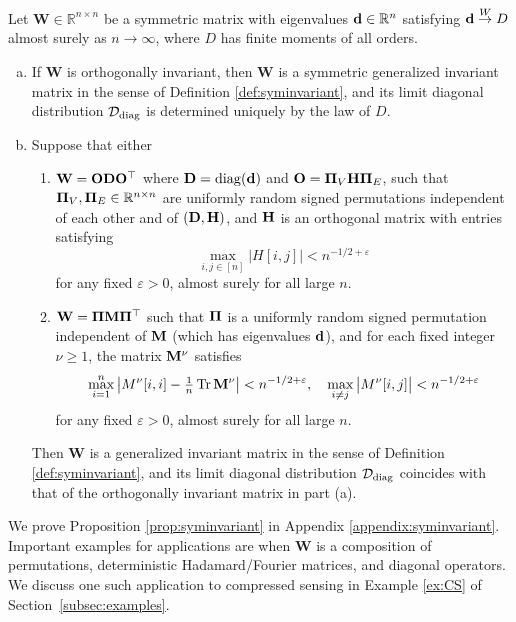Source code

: \documentclass[10pt,reqno]{amsart}
\def\W{\mathbf{W}}
\def\R{\mathbb{R}}
\def\diag{\operatorname{diag}}
\def\toW{\overset{W}{\to}}
\def\eps{\varepsilon}
\def\Tr{\operatorname{Tr}}
\newcommand{\tdiag}{\mathrm{diag}}
\begin{document}
\begin{proposition}\label{prop:syminvariant}
Let $\W \in \R^{n \times n}$ be a symmetric matrix with eigenvalues
$\bd \in \R^n$ satisfying $\bd \toW D$ almost surely as $n \to \infty$,
where $D$ has finite moments of all orders.
\begin{enumerate}[(a)]
\item If $\W$ is orthogonally invariant, then $\W$ is a symmetric generalized
invariant matrix in the sense of Definition \ref{def:syminvariant}, and
its limit diagonal distribution $\cD_\tdiag$ is determined uniquely by the law
of $D$.
\item Suppose that either
\begin{enumerate}[1.]
\item $\W=\bO\bD\bO^\top$ where $\bD=\diag(\bd)$ and
$\bO=\bPi_V\bH\bPi_E$, such that
$\bPi_V,\bPi_E \in \R^{n \times n}$ are uniformly random signed permutations
independent of each other and of $(\bD,\bH)$, and $\bH$ is an orthogonal matrix
with entries satisfying
\begin{equation}\label{eq:symdelocalization}
\max_{i,j \in [n]} |H[i,j]|<n^{-1/2+\eps}
\end{equation}
for any fixed $\eps>0$, almost surely for all large $n$.
\item $\W=\bPi\bM\bPi^\top$ such that $\bPi$ is a
uniformly random signed permutation independent of $\bM$ (which has
eigenvalues $\bd$),
and for each fixed integer $\nu \geq 1$, the matrix $\bM^\nu$ satisfies
\begin{equation}\label{eq:Mcondition}
\max_{i=1}^n \big|M^\nu[i,i] - \tfrac{1}{n}\Tr \bM^\nu \big| <
n^{-1/2+\eps},
\quad \max_{i\neq j} \big|M^\nu[i,j]\big| < n^{-1/2+\eps}
\end{equation}
for any fixed $\eps>0$, almost surely for all large $n$.
\end{enumerate}
Then $\W$ is a generalized invariant matrix in the sense of Definition
\ref{def:syminvariant}, and its limit diagonal distribution $\cD_\tdiag$ coincides
with that of the orthogonally invariant matrix in part (a).
\end{enumerate}
\end{proposition}

We prove Proposition \ref{prop:syminvariant} in Appendix
\ref{appendix:syminvariant}.
Important examples for applications are when $\W$ is
a composition of permutations, deterministic Hadamard/Fourier
matrices, and diagonal operators.
We discuss one such application to compressed sensing in Example \ref{ex:CS} of 
Section~\ref{subsec:examples}.
\end{document}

.....

Assigned task: Without the pictures, give the entries above back exactly.

Written solution:
Source code

: \documentclass[10pt,reqno]{amsart}
\def\W{\mathbf{W}}
\def\R{\mathbb{R}}
\def\diag{\operatorname{diag}}
\def\toW{\overset{W}{\to}}
\def\eps{\varepsilon}
\def\Tr{\operatorname{Tr}}
\newcommand{\tdiag}{\mathrm{diag}}
\begin{document}
\begin{proposition}\label{prop:syminvariant}
Let $\W \in \R^{n \times n}$ be a symmetric matrix with eigenvalues
$\bd \in \R^n$ satisfying $\bd \toW D$ almost surely as $n \to \infty$,
where $D$ has finite moments of all orders.
\begin{enumerate}[(a)]
\item If $\W$ is orthogonally invariant, then $\W$ is a symmetric generalized
invariant matrix in the sense of Definition \ref{def:syminvariant}, and
its limit diagonal distribution $\cD_\tdiag$ is determined uniquely by the law
of $D$.
\item Suppose that either
\begin{enumerate}[1.]
\item $\W=\bO\bD\bO^\top$ where $\bD=\diag(\bd)$ and
$\bO=\bPi_V\bH\bPi_E$, such that
$\bPi_V,\bPi_E \in \R^{n \times n}$ are uniformly random signed permutations
independent of each other and of $(\bD,\bH)$, and $\bH$ is an orthogonal matrix
with entries satisfying
\begin{equation}\label{eq:symdelocalization}
\max_{i,j \in [n]} |H[i,j]|<n^{-1/2+\eps}
\end{equation}
for any fixed $\eps>0$, almost surely for all large $n$.
\item $\W=\bPi\bM\bPi^\top$ such that $\bPi$ is a
uniformly random signed permutation independent of $\bM$ (which has
eigenvalues $\bd$),
and for each fixed integer $\nu \geq 1$, the matrix $\bM^\nu$ satisfies
\begin{equation}\label{eq:Mcondition}
\max_{i=1}^n \big|M^\nu[i,i] - \tfrac{1}{n}\Tr \bM^\nu \big| <
n^{-1/2+\eps},
\quad \max_{i\neq j} \big|M^\nu[i,j]\big| < n^{-1/2+\eps}
\end{equation}
for any fixed $\eps>0$, almost surely for all large $n$.
\end{enumerate}
Then $\W$ is a generalized invariant matrix in the sense of Definition
\ref{def:syminvariant}, and its limit diagonal distribution $\cD_\tdiag$ coincides
with that of the orthogonally invariant matrix in part (a).
\end{enumerate}
\end{proposition}

We prove Proposition \ref{prop:syminvariant} in Appendix
\ref{appendix:syminvariant}.
Important examples for applications are when $\W$ is
a composition of permutations, deterministic Hadamard/Fourier
matrices, and diagonal operators.
We discuss one such application to compressed sensing in Example \ref{ex:CS} of 
Section~\ref{subsec:examples}.
\end{document}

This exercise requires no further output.